Problem to solve - From the entries that follow, copy every line with the word "GROUP".

=== Material provided ===

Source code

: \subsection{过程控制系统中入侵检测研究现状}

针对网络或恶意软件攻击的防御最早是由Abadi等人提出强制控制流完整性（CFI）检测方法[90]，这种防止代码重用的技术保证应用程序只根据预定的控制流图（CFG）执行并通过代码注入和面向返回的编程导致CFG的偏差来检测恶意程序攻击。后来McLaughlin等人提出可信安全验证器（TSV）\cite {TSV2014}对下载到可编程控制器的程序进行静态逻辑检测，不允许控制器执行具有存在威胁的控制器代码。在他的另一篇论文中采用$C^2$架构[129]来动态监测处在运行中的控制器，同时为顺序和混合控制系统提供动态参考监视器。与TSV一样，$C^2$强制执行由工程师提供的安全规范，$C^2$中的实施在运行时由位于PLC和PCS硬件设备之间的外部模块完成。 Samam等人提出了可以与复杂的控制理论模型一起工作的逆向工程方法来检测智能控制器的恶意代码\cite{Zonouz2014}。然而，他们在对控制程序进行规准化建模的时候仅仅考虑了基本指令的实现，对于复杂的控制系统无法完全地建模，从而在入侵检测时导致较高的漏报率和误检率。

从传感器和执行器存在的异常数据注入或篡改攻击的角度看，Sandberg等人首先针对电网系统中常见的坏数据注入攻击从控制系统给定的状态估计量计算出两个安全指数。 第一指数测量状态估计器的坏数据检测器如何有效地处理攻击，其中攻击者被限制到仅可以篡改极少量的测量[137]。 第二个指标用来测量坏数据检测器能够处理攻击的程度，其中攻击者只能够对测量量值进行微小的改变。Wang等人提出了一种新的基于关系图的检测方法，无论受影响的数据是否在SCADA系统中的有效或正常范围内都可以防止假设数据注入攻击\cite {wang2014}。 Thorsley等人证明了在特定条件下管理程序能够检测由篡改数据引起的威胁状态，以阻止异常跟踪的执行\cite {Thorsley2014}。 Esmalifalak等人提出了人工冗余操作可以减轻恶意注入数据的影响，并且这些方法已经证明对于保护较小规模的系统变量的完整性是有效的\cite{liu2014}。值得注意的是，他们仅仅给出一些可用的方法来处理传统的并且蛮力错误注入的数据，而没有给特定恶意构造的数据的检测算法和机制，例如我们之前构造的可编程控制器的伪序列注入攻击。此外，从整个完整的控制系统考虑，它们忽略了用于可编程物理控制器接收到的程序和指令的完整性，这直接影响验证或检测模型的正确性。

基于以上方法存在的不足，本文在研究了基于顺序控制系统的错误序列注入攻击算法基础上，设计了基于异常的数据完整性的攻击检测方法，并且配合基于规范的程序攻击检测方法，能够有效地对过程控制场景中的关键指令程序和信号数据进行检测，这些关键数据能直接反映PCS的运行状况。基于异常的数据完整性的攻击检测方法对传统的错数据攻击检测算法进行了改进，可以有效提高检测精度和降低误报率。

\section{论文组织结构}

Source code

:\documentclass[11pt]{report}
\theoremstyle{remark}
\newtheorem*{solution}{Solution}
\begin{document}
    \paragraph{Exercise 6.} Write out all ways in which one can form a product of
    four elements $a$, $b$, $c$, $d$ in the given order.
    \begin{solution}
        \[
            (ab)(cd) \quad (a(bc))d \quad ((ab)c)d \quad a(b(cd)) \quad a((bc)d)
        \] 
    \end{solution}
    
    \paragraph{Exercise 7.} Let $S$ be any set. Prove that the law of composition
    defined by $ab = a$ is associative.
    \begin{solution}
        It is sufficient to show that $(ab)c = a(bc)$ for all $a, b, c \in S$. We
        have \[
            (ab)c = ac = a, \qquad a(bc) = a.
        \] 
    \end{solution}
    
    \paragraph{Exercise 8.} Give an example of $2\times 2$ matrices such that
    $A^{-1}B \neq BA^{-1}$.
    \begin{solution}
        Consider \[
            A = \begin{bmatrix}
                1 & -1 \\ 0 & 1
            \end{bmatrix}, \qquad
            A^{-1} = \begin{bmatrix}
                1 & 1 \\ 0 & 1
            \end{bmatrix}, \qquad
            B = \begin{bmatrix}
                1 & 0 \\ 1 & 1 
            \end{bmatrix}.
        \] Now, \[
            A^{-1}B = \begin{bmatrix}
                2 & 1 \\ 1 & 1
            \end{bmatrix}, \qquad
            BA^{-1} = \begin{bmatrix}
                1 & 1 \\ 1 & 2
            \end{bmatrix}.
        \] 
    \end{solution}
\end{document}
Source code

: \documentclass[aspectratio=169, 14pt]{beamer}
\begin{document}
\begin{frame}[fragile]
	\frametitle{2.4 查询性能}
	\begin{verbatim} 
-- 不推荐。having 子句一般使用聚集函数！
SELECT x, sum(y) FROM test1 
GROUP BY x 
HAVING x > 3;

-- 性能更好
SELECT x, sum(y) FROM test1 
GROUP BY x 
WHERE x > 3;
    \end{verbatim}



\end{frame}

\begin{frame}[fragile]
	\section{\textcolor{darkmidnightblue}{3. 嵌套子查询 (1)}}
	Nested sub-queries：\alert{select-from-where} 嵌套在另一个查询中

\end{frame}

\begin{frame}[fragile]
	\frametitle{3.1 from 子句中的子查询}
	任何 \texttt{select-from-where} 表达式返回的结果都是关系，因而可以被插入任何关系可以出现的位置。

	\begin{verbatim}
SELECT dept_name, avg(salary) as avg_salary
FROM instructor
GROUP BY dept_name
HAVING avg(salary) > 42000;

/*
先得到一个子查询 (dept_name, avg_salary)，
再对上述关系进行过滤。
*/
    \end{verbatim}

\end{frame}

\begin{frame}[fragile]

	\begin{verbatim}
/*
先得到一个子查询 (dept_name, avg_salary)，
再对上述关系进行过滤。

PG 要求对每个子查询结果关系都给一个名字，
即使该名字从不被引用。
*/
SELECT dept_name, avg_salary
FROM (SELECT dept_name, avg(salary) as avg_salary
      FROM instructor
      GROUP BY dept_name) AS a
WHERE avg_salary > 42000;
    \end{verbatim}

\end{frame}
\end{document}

===

Written response -
GROUP BY x 
GROUP BY x 
GROUP BY dept_name
      GROUP BY dept_name) AS a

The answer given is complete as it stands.